··· RECORDS SUPPLIED

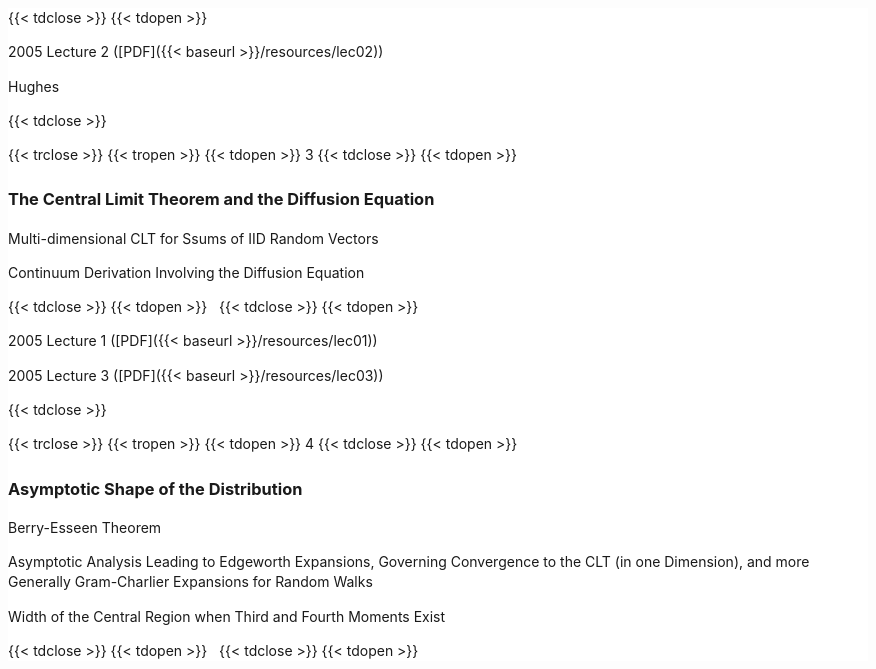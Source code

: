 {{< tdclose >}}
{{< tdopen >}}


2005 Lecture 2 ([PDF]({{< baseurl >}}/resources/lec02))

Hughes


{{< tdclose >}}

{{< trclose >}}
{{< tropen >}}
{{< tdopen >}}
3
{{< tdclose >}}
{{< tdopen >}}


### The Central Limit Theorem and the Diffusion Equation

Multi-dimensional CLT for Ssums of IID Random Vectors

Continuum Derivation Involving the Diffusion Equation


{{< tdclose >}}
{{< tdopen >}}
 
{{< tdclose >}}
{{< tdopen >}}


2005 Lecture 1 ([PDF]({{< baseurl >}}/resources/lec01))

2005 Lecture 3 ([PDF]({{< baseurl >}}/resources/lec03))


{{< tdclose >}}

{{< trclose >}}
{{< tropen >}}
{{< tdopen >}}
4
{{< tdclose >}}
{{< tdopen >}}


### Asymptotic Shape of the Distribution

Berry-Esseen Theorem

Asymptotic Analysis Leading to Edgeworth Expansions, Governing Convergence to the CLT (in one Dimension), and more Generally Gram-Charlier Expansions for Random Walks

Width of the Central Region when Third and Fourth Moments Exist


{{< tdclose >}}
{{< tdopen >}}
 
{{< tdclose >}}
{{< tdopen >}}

······
··· RECORDS SUPPLIED

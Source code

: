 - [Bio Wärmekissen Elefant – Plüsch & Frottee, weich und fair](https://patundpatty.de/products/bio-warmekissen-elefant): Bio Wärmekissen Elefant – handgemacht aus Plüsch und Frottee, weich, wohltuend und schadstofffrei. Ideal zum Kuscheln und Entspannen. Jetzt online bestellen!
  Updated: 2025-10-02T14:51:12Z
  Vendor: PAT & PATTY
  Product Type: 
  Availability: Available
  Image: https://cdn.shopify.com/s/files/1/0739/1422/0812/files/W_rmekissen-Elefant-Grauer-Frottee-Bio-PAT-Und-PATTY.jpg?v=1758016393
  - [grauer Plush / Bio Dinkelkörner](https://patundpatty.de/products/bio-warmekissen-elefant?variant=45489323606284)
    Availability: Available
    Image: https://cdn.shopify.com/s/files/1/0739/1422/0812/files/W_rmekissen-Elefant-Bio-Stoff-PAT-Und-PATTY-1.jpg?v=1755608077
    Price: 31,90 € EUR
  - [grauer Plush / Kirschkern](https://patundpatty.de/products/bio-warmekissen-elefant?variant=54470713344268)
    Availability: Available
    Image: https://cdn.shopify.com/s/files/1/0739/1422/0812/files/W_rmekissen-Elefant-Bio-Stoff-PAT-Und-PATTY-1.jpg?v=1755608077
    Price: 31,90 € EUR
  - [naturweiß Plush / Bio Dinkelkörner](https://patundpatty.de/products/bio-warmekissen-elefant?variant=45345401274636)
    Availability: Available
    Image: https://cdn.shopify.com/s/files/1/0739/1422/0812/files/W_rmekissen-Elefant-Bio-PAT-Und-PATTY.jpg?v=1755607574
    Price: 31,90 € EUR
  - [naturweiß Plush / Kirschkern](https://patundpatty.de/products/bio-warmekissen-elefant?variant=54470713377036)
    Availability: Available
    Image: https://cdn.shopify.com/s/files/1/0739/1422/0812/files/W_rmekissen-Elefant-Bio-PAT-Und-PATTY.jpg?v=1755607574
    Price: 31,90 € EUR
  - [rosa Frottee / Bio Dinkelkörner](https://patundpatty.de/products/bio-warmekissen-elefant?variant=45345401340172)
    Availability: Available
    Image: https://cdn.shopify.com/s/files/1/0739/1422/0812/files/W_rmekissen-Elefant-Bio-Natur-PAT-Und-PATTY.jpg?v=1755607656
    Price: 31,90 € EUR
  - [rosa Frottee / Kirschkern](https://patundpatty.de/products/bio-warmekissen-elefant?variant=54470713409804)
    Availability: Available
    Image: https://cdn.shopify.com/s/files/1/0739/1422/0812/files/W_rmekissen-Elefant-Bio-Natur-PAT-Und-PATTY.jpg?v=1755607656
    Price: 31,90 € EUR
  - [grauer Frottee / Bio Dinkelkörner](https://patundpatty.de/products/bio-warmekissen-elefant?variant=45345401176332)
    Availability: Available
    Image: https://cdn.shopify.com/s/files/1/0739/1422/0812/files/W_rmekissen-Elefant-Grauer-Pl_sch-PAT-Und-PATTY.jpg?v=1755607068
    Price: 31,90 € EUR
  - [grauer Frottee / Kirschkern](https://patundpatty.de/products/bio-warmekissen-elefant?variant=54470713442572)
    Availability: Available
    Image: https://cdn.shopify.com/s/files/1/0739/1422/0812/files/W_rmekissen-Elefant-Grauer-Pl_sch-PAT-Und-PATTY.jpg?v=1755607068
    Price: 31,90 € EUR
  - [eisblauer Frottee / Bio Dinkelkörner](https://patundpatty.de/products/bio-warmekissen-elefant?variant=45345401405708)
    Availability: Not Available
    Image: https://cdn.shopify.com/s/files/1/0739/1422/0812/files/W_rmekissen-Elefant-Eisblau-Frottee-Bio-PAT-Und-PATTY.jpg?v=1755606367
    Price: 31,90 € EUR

······
··· RECORDS SUPPLIED

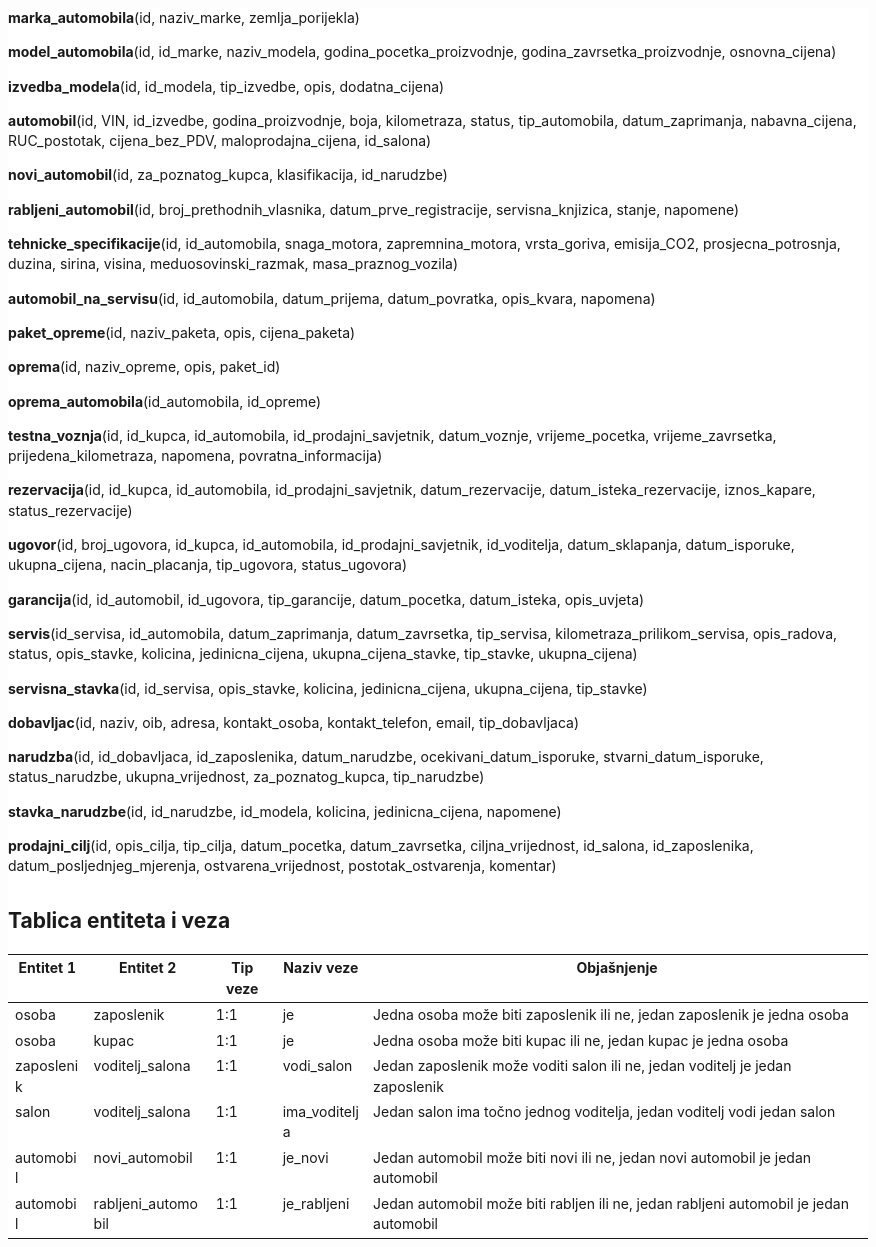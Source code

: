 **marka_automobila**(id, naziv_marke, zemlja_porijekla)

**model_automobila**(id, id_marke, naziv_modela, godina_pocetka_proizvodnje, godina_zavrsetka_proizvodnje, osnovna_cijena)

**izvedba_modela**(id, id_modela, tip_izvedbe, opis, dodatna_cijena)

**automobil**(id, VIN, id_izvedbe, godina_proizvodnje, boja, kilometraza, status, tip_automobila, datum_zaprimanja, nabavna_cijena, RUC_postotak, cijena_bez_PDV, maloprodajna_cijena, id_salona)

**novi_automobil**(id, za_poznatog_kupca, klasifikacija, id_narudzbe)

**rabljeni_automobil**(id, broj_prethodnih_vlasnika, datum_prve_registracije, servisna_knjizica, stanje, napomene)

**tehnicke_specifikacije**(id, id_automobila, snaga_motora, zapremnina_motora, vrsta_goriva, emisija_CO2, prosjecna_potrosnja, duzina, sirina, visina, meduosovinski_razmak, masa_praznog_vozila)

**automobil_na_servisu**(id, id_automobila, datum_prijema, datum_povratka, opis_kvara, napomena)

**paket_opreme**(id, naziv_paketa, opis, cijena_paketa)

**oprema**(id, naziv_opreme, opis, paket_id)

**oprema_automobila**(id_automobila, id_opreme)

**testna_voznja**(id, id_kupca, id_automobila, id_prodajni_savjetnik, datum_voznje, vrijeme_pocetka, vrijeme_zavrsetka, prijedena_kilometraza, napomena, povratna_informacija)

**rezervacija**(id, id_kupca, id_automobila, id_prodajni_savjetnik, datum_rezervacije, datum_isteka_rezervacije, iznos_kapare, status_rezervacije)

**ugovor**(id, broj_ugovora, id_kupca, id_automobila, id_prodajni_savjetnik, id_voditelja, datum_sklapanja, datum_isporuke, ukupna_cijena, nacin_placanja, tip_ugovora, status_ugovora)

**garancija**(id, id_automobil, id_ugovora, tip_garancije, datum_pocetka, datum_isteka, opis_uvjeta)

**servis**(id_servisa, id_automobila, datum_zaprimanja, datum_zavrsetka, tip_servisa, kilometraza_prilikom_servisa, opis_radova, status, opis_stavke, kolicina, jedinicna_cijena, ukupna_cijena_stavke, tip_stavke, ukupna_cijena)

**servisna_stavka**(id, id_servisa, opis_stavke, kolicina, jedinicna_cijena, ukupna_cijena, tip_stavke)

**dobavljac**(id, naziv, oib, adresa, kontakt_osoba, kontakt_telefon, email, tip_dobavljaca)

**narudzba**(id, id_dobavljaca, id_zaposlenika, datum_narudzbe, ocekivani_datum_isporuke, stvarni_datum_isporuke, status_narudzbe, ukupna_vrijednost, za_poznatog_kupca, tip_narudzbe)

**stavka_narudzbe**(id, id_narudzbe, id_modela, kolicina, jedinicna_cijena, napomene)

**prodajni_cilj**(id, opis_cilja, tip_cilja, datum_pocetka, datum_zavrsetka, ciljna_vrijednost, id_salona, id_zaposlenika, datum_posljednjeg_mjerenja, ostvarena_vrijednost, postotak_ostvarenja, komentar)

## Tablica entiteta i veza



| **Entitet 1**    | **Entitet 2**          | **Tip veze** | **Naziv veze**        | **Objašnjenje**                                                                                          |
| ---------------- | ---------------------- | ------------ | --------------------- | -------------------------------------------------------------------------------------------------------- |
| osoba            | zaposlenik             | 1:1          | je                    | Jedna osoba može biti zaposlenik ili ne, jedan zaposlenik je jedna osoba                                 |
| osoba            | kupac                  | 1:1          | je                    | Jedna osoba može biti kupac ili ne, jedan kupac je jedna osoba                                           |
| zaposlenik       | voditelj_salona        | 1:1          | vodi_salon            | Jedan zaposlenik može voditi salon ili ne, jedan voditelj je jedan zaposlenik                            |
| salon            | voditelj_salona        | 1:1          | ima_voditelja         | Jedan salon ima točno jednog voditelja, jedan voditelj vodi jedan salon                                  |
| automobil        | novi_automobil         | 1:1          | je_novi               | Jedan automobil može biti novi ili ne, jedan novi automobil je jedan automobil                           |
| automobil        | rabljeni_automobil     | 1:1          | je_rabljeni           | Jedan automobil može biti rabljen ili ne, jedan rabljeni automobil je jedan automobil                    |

······

**TASK DESCRIPTION**
Nothing but the lines above from the one containing "nacin_placanja, tip_ugovora, status_ugovora)" through the one containing "kontakt_telefon, email, tip_dobavljaca)" should appear in the answer, each repeated exactly.

**RESPONSE**
**ugovor**(id, broj_ugovora, id_kupca, id_automobila, id_prodajni_savjetnik, id_voditelja, datum_sklapanja, datum_isporuke, ukupna_cijena, nacin_placanja, tip_ugovora, status_ugovora)

**garancija**(id, id_automobil, id_ugovora, tip_garancije, datum_pocetka, datum_isteka, opis_uvjeta)

**servis**(id_servisa, id_automobila, datum_zaprimanja, datum_zavrsetka, tip_servisa, kilometraza_prilikom_servisa, opis_radova, status, opis_stavke, kolicina, jedinicna_cijena, ukupna_cijena_stavke, tip_stavke, ukupna_cijena)

**servisna_stavka**(id, id_servisa, opis_stavke, kolicina, jedinicna_cijena, ukupna_cijena, tip_stavke)

**dobavljac**(id, naziv, oib, adresa, kontakt_osoba, kontakt_telefon, email, tip_dobavljaca)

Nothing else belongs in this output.